It requires one barely-documented bit of magic and another completely undocumented bit. Here's Objective-C code. Don't have it handy in Swift, sorry.
NSRect textBounds = [textField.cell titleRectForBounds:textField.bounds];
NSTextContainer* textContainer = [[NSTextContainer alloc] init];
NSLayoutManager* layoutManager = [[NSLayoutManager alloc] init];
NSTextStorage* textStorage = [[NSTextStorage alloc] init];
[layoutManager addTextContainer:textContainer];
[textStorage addLayoutManager:layoutManager];
textContainer.lineFragmentPadding = 2;
layoutManager.typesetterBehavior = NSTypesetterBehavior_10_2_WithCompatibility;
textContainer.containerSize = textBounds.size;
[textStorage beginEditing];
textStorage.attributedString = textField.attributedStringValue;
[textStorage endEditing];
NSUInteger count;
NSRectArray rects = [layoutManager rectArrayForCharacterRange:matchRange
withinSelectedCharacterRange:matchRange
inTextContainer:textContainer
rectCount:&count];
for (NSUInteger i = 0; i < count; i++)
{
NSRect rect = NSOffsetRect(rects[i], textBounds.origin.x, textBounds.origin.y);
rect = [textField convertRect:rect toView:self];
// do something with rect
}
The typesetterBehavior
is documented here.

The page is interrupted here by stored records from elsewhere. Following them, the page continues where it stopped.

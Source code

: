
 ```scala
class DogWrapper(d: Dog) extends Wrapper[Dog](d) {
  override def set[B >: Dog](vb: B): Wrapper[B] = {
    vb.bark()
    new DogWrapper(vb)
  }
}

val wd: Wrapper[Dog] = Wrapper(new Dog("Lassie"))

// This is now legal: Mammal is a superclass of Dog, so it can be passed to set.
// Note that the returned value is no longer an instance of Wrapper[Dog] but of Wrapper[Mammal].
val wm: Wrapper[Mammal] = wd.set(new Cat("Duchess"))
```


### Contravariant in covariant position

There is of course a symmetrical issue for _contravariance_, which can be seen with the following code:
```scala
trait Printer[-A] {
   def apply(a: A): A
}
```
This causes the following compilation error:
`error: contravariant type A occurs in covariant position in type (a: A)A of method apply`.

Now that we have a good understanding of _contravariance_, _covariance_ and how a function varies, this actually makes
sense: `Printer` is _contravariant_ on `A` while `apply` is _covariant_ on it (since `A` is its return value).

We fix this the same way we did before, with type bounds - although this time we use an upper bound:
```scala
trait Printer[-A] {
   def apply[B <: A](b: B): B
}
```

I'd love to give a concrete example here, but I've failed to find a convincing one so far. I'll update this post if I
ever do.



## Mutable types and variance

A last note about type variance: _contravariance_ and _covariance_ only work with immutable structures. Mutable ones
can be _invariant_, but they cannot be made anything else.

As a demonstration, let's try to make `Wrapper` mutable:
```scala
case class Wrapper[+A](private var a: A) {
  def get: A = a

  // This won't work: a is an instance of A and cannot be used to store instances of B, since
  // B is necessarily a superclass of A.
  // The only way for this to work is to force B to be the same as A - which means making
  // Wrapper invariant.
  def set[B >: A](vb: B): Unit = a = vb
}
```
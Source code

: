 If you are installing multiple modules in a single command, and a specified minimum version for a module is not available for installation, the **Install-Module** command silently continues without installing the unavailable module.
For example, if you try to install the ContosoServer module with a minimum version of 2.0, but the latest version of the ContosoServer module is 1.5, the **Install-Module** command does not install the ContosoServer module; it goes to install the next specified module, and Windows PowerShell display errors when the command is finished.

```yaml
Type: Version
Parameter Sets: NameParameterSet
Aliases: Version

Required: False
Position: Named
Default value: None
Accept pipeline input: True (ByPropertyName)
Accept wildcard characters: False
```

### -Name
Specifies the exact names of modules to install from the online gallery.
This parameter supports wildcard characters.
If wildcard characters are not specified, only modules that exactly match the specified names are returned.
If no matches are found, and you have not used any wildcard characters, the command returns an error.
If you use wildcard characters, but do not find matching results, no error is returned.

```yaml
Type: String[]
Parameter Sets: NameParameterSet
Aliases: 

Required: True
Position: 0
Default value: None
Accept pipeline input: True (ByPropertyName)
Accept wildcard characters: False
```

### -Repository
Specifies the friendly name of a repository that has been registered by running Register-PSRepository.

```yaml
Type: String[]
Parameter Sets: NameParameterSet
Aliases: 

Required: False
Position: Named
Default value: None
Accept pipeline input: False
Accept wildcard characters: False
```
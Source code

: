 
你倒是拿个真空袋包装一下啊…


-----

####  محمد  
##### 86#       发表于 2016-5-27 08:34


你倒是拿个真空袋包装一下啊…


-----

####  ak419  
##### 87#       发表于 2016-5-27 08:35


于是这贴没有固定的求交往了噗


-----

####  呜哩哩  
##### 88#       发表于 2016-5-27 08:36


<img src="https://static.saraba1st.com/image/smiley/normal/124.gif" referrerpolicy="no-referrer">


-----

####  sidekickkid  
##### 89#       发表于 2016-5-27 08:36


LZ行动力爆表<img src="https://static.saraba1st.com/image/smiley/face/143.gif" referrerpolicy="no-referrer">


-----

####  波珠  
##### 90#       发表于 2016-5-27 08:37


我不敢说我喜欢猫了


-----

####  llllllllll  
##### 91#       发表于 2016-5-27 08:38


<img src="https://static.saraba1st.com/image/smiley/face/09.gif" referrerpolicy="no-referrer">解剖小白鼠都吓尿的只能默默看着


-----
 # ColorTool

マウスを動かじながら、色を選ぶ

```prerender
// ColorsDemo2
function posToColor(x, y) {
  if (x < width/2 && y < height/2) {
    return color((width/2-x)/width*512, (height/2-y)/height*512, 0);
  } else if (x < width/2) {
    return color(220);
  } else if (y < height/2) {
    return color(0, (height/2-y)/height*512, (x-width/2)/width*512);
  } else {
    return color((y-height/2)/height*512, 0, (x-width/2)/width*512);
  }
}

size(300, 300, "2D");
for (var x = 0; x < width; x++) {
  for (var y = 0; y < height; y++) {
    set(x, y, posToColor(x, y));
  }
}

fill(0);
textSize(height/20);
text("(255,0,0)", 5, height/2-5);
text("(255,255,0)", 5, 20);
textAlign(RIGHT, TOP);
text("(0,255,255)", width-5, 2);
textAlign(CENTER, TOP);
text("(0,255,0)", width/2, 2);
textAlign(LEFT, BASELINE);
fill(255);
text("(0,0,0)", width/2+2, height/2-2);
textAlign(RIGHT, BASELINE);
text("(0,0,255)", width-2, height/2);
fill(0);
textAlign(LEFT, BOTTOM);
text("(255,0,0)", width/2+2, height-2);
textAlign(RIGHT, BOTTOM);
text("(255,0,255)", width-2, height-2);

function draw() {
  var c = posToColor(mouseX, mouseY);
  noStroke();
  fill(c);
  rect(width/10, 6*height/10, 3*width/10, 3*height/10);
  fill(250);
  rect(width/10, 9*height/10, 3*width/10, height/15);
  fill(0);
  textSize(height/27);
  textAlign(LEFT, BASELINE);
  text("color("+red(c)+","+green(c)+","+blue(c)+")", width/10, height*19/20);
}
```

The lineFragmentPadding
was determined empirically.
Depending on exactly what you're planning to do with the rectangles, you may wish to pass { NSNotFound, 0 }
as the selected character range.
For efficiency, you generally want to keep the text objects around instead of instantiating them every time. You just set the text container's containerSize
and the text storage's attributedString
to the appropriate values each time.